The records =>
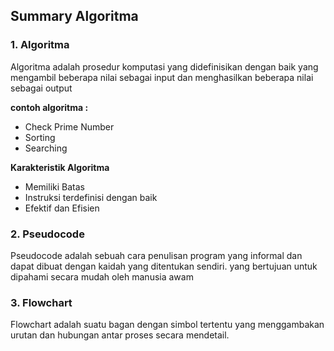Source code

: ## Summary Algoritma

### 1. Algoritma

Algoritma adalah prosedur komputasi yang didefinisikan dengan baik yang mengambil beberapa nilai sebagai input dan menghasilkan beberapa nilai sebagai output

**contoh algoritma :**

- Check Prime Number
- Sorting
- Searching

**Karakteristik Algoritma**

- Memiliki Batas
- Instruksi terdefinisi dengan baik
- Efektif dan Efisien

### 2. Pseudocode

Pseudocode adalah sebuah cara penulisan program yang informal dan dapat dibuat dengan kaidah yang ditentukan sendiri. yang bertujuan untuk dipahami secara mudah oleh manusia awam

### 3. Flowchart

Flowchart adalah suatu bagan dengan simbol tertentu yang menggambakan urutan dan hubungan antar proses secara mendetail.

Aim of the task =>
Your answer must be every record above, word for word, with no pictures.

Task output =>
Source code

: ## Summary Algoritma

### 1. Algoritma

Algoritma adalah prosedur komputasi yang didefinisikan dengan baik yang mengambil beberapa nilai sebagai input dan menghasilkan beberapa nilai sebagai output

**contoh algoritma :**

- Check Prime Number
- Sorting
- Searching

**Karakteristik Algoritma**

- Memiliki Batas
- Instruksi terdefinisi dengan baik
- Efektif dan Efisien

### 2. Pseudocode

Pseudocode adalah sebuah cara penulisan program yang informal dan dapat dibuat dengan kaidah yang ditentukan sendiri. yang bertujuan untuk dipahami secara mudah oleh manusia awam

### 3. Flowchart

Flowchart adalah suatu bagan dengan simbol tertentu yang menggambakan urutan dan hubungan antar proses secara mendetail.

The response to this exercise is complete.